# Named Entity Recognition

It's tagging and classifying the tokens into particular semantic entities like person, organization, etc.

In [1]:
import spacy

nlp = spacy.load("en_core_web_sm")

In [2]:
def show_ents(doc):
    if doc.ents:
        for ent in doc.ents:
            print(f"{ent.text} - {ent.label_} - {spacy.explain(ent.label_)}")
    else:
        print("No entities found")

In [5]:
doc = nlp("Hi how are you?")

In [6]:
show_ents(doc)

No entities found


In [7]:
doc = nlp("I want to go to Japan next year and visit to the kinkaku-ji temple.")
show_ents(doc)

Japan - GPE - Countries, cities, states
next year - DATE - Absolute or relative dates or periods


## NER Tags
Tags are accessible through the `.label_` property of an entity.
<table>
<tr><th>TYPE</th><th>DESCRIPTION</th><th>EXAMPLE</th></tr>
<tr><td>`PERSON`</td><td>People, including fictional.</td><td>*Fred Flintstone*</td></tr>
<tr><td>`NORP`</td><td>Nationalities or religious or political groups.</td><td>*The Republican Party*</td></tr>
<tr><td>`FAC`</td><td>Buildings, airports, highways, bridges, etc.</td><td>*Logan International Airport, The Golden Gate*</td></tr>
<tr><td>`ORG`</td><td>Companies, agencies, institutions, etc.</td><td>*Microsoft, FBI, MIT*</td></tr>
<tr><td>`GPE`</td><td>Countries, cities, states.</td><td>*France, UAR, Chicago, Idaho*</td></tr>
<tr><td>`LOC`</td><td>Non-GPE locations, mountain ranges, bodies of water.</td><td>*Europe, Nile River, Midwest*</td></tr>
<tr><td>`PRODUCT`</td><td>Objects, vehicles, foods, etc. (Not services.)</td><td>*Formula 1*</td></tr>
<tr><td>`EVENT`</td><td>Named hurricanes, battles, wars, sports events, etc.</td><td>*Olympic Games*</td></tr>
<tr><td>`WORK_OF_ART`</td><td>Titles of books, songs, etc.</td><td>*The Mona Lisa*</td></tr>
<tr><td>`LAW`</td><td>Named documents made into laws.</td><td>*Roe v.

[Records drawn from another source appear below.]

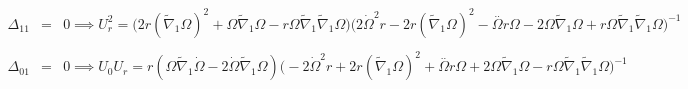 \documentclass[10pt,letterpaper]{article}
\numberwithin{equation}{section}
\begin{document}
\begin{eqnarray}
\nonumber\\
\\
\Delta_{11} &=& 0 \implies \boxed{U_r^2 =\bigl(2 r (\tilde{\nabla}_{1}\Omega)^2 + \Omega \tilde{\nabla}_{1}\Omega -  r \Omega \tilde{\nabla}_{1}\tilde{\nabla}_{1}\Omega \bigr) \bigl(2 \dot{\Omega}^2 r - 2 r (\tilde{\nabla}_{1}\Omega)^2 -  \overset{..}{\Omega} r \Omega - 2 \Omega \tilde{\nabla}_{1}\Omega + r \Omega \tilde{\nabla}_{1}\tilde{\nabla}_{1}\Omega \bigr)^{-1}}
\nonumber\\
\\
\Delta_{01} &=& 0 \implies \boxed{U_0 U_r =r (\Omega \tilde{\nabla}_{1}\dot{\Omega} - 2 \dot{\Omega} \tilde{\nabla}_{1}\Omega) \bigl(-2 \dot{\Omega}^2 r + 2 r (\tilde{\nabla}_{1}\Omega)^2 + \overset{..}{\Omega} r \Omega + 2 \Omega \tilde{\nabla}_{1}\Omega -  r \Omega \tilde{\nabla}_{1}\tilde{\nabla}_{1}\Omega \bigr)^{-1}}
\phantom{}
\end{eqnarray}
%
%
\end{document}
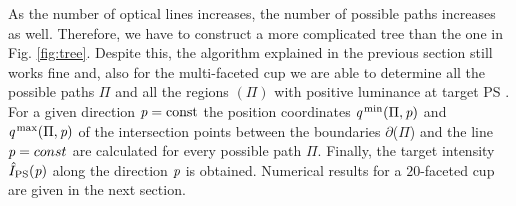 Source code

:  As the number of optical lines increases, the number of possible paths increases as well.
 Therefore, we have to construct a more complicated tree than the one in Fig. \ref{fig:tree}.
Despite this, the algorithm explained in the previous section still works fine and, also for the multi-faceted cup we are able to determine all the possible paths $\Pi$ and all the regions $(\Pi)$ with positive luminance at target PS .
For a given direction $\textit{p}=\textrm{const}$ the position coordinates $\textit{q}^\textrm{\,min}(\Pi,\textit{p})$ and $\textit{q}^\textrm{\,max}(\Pi,\textit{p})$ of the intersection points between the boundaries $ \partial$($\Pi$) and the line $\textit{p}= const$ are calculated for every possible path $\Pi$. Finally, the target intensity $\hat{I}_{\textrm{PS}}(\textit{p})$ along the direction $\textit{p}$ is obtained.
Numerical results for a $20$-faceted cup are given in the next section.
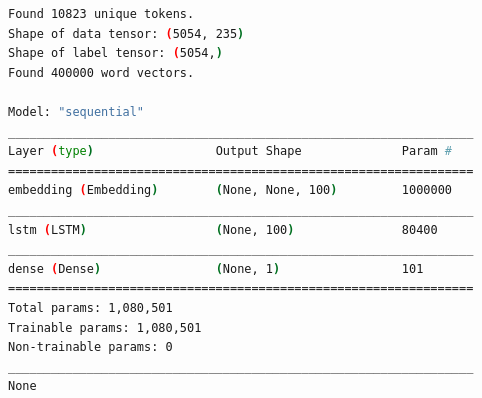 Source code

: \begin{lstlisting}[language=bash]
Found 10823 unique tokens.
Shape of data tensor: (5054, 235)
Shape of label tensor: (5054,)
Found 400000 word vectors.

Model: "sequential"
_________________________________________________________________
Layer (type)                 Output Shape              Param #   
=================================================================
embedding (Embedding)        (None, None, 100)         1000000   
_________________________________________________________________
lstm (LSTM)                  (None, 100)               80400     
_________________________________________________________________
dense (Dense)                (None, 1)                 101       
=================================================================
Total params: 1,080,501
Trainable params: 1,080,501
Non-trainable params: 0
_________________________________________________________________
None


\end{lstlisting}
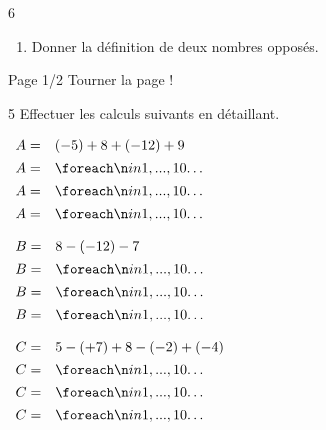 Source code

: \documentclass[a4paper]{book}
\begin{document}
{\begin{exerciceNote}{6}
\begin{enumerate}
            \medskip

            \item Donner la définition de deux nombres opposés.

            \points[38]
        \end{enumerate}
    \end{exerciceNote}


\vfill
Page 1/2 \hfill Tourner la page !
\newpage


    \begin{exerciceNote}{5}
        Effectuer les calculs suivants en détaillant.

        \begin{minipage}{0.30\linewidth}
            $\begin{array}{ll}
                A = & (-5)+8+(-12)+9 \\[1ex]
                A = & \points[10]\\[1ex]
                A = & \points[10]\\[1ex]
                A = & \points[10]
            \end{array}$

            \vspace{1cm}

            $\begin{array}{ll}
                B = & 8-(-12)-7 \\[1ex]
                B = & \points[10]\\[1ex]
                B = & \points[10]\\[1ex]
                B = & \points[10]
            \end{array}$
        \end{minipage}
        \hfill
        \begin{minipage}{0.30\linewidth}
            $\begin{array}{ll}
                C = & 5-(+7)+8-(-2)+(-4) \\[1ex]
                C = & \points[10] \\[1ex]
                C = & \points[10] \\[1ex]
                C = & \points[10]
            \end{array}$

            \vspace{1cm}


\end{minipage}
\end{exerciceNote}}
\end{document}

Wade*</td></tr>
<tr><td>`LANGUAGE`</td><td>Any named language.</td><td>*English*</td></tr>
<tr><td>`DATE`</td><td>Absolute or relative dates or periods.</td><td>*20 July 1969*</td></tr>
<tr><td>`TIME`</td><td>Times smaller than a day.</td><td>*Four hours*</td></tr>
<tr><td>`PERCENT`</td><td>Percentage, including "%".</td><td>*Eighty percent*</td></tr>
<tr><td>`MONEY`</td><td>Monetary values, including unit.</td><td>*Twenty Cents*</td></tr>
<tr><td>`QUANTITY`</td><td>Measurements, as of weight or distance.</td><td>*Several kilometers, 55kg*</td></tr>
<tr><td>`ORDINAL`</td><td>"first", "second", etc.</td><td>*9th, Ninth*</td></tr>
<tr><td>`CARDINAL`</td><td>Numerals that do not fall under another type.</td><td>*2, Two, Fifty-two*</td></tr>
</table>

Expanding the default list of entities.

In case we are dealing with a new entity that is not being recognized by the default NER tags, we can create it and add it manually to the entities of the document.

In [13]:
from spacy.tokens import Span

ORG = doc.vocab.strings["ORG"]
new_ent = Span(doc, 12, 15, label=ORG)
doc.ents = list(doc.ents) + [new_ent]

In [14]:
show_ents(doc)

Japan - GPE - Countries, cities, states
next year - DATE - Absolute or relative dates or periods
kinkaku-ji - ORG - Companies, agencies, institutions, etc.


Notice now we get the Kinkaku-ji temple recognized as an Org